Bu sorun yeni tip bir eşitsizlik doğurdu ya da eşitliğin yanlış anlaşılmasına hatta eşitliğin devreden çıkmasına neden oldu; dişiler çeşitli biçimlerde erkekleşti ama sözgelimi erkekler geleneksel bakım ve duygusal emek sorumluluklarında “müşterek”leşemedi. Cinsiyet ayrımcılığına karşıt, kalıpyargılardan uzak yayınlar üretilirken böyle bir sorun öngörülemezdi. Temel, nicel bir etken de vardı, okul öncesi, resimli çocuk kitaplarında en çok hayvanlar ve sonra da “annelik” etkisiyle dişil roller (eşitsiz, ikincil ve pasif de olsa) nicel olarak daha fazla yer alıyordu, babalar ve dedeler daha azdı [3]. Bir diğer etkense daha çok kadın yazarların özdeşliğin kolaylaştırıcılığında kadın karakterlerde değişim yaratmasıydı, kişisel görüşüm, erkekliği konu edinmekte çekincede kaldılar. Toplumsal kalıpyargıdaki rollerin bu eşitsiz güncellenişi (gündelik hayat da değiştiğine göre) bir denge sorunu doğurur mu? Ya da sadece kadınların edebi karakterler olarak güçlenmesi eşitsizlik sorununa ne kadar katkıda bulunabilir? Karşımızda kadınların ve kız çocuklarının daha çok kitap okuduğu istatistiği de duruyorken. Bununla beraber erkeklik çalışmalarının akademide yeni bir alan olduğunu biliyoruz, bu nedenle çocuk kitaplarındaki erkek temsilini anlamak için daha çok araştırmaya ve yazıya ihtiyacımız var.
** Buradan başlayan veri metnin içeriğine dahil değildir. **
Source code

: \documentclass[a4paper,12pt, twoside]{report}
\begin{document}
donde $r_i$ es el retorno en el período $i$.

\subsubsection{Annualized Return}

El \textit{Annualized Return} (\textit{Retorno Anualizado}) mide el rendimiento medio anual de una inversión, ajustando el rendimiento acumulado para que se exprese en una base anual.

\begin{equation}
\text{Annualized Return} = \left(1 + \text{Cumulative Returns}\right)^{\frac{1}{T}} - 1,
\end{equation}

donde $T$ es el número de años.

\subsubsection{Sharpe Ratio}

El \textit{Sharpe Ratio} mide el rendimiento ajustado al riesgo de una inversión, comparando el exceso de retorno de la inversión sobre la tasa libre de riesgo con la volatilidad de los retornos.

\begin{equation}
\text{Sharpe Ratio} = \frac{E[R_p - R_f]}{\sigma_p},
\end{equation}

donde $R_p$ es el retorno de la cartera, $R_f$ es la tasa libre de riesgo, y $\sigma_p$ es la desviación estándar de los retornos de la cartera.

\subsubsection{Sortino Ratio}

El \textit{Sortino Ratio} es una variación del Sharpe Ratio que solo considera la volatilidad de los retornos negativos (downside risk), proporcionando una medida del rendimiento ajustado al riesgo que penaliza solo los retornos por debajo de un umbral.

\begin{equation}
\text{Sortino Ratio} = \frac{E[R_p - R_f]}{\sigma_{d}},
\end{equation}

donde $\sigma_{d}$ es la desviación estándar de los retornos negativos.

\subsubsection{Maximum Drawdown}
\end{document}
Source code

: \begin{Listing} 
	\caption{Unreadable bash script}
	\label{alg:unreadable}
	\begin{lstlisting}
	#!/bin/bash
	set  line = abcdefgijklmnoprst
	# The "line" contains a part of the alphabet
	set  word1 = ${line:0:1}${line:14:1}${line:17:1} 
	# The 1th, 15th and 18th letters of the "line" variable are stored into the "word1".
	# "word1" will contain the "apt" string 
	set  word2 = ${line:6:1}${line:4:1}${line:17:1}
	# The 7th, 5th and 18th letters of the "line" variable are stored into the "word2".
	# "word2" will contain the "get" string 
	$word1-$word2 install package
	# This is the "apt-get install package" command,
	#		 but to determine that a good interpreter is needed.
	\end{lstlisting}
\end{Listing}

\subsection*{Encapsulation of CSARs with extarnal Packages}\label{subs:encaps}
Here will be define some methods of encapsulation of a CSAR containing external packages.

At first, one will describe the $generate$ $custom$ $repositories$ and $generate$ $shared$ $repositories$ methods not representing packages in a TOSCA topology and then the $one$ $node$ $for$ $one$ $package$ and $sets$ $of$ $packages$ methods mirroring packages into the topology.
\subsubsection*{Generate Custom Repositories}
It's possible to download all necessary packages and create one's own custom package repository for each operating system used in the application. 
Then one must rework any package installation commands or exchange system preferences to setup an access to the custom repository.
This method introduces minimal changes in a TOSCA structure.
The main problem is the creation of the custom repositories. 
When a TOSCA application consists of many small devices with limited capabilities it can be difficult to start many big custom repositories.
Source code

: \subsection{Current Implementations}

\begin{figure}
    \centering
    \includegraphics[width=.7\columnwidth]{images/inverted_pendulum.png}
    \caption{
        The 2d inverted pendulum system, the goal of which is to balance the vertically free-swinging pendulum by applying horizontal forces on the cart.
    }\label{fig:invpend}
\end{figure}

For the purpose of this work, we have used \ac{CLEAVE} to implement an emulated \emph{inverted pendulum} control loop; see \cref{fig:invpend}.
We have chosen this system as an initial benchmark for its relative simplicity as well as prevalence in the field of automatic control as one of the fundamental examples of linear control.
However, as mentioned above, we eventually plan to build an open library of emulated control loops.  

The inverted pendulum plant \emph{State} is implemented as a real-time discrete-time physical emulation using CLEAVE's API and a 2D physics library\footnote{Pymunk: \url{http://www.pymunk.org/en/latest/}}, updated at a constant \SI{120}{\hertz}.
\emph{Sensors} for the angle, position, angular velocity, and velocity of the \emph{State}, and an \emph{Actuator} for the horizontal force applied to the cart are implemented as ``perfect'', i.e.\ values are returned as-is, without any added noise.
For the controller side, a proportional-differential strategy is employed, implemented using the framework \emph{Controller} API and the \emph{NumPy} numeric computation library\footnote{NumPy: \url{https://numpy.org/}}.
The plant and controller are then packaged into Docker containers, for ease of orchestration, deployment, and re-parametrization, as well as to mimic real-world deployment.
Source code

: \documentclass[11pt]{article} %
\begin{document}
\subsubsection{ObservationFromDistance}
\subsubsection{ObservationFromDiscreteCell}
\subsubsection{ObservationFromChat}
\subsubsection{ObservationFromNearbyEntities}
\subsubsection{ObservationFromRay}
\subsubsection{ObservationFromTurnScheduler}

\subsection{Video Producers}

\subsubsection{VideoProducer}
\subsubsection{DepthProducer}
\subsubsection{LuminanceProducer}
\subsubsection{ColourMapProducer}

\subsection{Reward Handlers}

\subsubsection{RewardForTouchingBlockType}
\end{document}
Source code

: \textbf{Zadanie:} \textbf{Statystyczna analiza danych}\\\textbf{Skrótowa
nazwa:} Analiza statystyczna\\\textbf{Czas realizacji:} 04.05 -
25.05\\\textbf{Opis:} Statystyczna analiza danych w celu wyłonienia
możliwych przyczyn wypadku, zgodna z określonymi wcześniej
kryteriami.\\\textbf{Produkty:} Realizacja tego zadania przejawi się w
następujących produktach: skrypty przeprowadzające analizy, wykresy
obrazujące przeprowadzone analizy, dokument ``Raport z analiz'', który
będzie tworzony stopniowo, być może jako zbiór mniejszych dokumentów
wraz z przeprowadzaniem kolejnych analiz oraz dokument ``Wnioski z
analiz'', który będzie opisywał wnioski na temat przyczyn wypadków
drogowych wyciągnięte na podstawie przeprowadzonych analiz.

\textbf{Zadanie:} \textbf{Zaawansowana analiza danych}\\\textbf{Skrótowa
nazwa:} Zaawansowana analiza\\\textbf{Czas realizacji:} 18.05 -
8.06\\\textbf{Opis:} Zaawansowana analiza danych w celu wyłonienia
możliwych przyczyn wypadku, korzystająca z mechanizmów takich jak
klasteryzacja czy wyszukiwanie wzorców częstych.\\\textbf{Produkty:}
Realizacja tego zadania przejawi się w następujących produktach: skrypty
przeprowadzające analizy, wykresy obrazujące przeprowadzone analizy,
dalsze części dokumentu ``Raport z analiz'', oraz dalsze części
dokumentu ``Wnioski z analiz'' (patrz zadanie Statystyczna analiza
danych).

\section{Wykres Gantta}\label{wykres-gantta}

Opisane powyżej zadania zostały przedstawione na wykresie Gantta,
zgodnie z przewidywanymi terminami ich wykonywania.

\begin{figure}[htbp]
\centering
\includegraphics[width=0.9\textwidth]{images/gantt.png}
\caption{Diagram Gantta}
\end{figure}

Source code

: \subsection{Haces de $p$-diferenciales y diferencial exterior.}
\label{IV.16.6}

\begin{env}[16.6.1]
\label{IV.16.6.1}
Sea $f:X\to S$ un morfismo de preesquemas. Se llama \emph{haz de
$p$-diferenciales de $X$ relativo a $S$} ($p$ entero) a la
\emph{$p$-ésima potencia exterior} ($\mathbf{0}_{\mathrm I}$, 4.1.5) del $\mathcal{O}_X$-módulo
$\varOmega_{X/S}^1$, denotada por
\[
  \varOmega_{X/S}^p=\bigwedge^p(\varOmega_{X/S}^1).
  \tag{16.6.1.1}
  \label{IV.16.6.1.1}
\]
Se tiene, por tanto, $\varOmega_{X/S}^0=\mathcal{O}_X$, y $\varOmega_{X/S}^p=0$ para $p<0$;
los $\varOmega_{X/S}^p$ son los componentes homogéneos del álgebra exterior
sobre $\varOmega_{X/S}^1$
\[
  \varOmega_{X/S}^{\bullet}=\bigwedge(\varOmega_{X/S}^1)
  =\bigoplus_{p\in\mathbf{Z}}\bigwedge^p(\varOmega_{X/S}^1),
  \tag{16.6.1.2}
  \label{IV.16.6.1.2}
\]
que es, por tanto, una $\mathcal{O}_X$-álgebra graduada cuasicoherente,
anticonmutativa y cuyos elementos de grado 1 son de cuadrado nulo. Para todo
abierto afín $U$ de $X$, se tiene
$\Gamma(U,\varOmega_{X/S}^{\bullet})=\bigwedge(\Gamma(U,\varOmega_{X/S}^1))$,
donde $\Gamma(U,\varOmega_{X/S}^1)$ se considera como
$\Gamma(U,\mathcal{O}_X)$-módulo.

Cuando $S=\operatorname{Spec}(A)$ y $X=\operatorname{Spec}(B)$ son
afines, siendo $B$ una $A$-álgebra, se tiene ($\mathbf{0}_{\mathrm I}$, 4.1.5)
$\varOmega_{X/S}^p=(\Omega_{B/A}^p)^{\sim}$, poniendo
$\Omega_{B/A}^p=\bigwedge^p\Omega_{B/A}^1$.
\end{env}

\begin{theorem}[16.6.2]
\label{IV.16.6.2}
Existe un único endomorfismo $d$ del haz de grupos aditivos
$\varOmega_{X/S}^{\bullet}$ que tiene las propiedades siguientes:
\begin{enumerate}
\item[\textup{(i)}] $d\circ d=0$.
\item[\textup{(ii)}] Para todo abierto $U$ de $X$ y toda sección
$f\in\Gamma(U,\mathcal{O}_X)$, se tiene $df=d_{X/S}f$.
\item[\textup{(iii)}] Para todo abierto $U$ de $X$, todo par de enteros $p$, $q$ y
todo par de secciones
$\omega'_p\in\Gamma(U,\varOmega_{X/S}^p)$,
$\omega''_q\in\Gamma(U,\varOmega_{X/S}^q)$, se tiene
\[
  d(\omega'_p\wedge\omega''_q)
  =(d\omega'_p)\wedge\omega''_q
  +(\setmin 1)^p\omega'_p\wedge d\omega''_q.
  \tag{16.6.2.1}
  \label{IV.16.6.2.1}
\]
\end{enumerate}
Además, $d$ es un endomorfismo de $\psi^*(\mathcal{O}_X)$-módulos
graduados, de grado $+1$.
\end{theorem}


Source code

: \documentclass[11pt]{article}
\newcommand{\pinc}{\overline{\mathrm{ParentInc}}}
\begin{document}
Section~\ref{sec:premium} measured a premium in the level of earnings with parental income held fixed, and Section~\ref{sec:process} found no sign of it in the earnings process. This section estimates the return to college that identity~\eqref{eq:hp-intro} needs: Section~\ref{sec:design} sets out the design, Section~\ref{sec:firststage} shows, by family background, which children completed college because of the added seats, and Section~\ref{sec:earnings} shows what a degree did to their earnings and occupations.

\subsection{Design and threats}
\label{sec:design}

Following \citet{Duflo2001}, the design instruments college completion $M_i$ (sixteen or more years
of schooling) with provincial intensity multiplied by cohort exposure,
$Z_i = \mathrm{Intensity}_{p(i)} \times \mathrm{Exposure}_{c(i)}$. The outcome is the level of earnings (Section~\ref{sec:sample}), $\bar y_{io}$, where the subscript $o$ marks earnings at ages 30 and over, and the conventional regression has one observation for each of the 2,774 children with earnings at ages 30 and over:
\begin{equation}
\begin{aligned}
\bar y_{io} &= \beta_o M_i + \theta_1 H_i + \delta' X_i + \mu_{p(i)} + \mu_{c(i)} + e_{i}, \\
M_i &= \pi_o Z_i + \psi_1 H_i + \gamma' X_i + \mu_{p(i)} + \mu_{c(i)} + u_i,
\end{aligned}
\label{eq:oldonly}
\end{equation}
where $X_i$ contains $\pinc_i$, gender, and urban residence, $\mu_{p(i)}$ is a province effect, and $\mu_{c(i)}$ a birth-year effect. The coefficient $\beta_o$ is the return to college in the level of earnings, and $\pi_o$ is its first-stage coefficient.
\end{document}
Çocuk kitaplarında kadının temsilindeki değişim ile erkek temsilindeki değişmezliğin açtığı dengesizlik bizi başka bir gerçekliğe götürür mü? Denge zaten ya yoksa? Akademik araştırmaların, nicel genellemelerin dışında, belki de gerçekten toplumsal olarak kadın daha hızlı değişirken erkek ̶ özellikle de eşitlik söz konusuysa ̶ daha yavaş kalıyor olamaz mı? Bunu çocuk kitapları üzerinden görebilir miyiz? Anne işten eve geldiğinde bozuk musluğu tamir ederken, baba salona geçip ̶ artık gazetesini değil de ̶ telefonunu eline alıyorsa, sözgelimi. Kadınların özgür bireyler olarak işlendiği kitaplarda “müşterek”lik bahsine rastlamıyorsak ve babaları ev işlerine çağıran bir çocuk kitabında (Benim Babam Kötü Örnek, Aslı Tohumcu & Mavisu Demirağ) kulağa nefis gelen müş-te-rek sözcüğünü gördüğümüzde gözlerimiz ışıldıyorsa… Kız çocuğumuza Madam Curie’nin biyografisini, Virginia Woolf’u çıtlatan resimli bir kitabı (Kendime Ait Bir Oda, Serena Ballista & Chiara Carrer) kolaylıkla bulurken yanında duran, erkeklerin de ağladığına dair başka bir çocuk kitabıyla (Erkek Adam Ağlar, Jonty Howley) karşılaştığımızda tam da bu nedenle şaşırıyorsak… Kadınların nasıl yazar, pilot, mühendis olabileceğini göstermeye çalışırken, erkeklerin de ağlayabileceğini fark ettirmek bize bu dengeyi verebilir mi? Müşterekliği eşitleyebilir miyiz peki?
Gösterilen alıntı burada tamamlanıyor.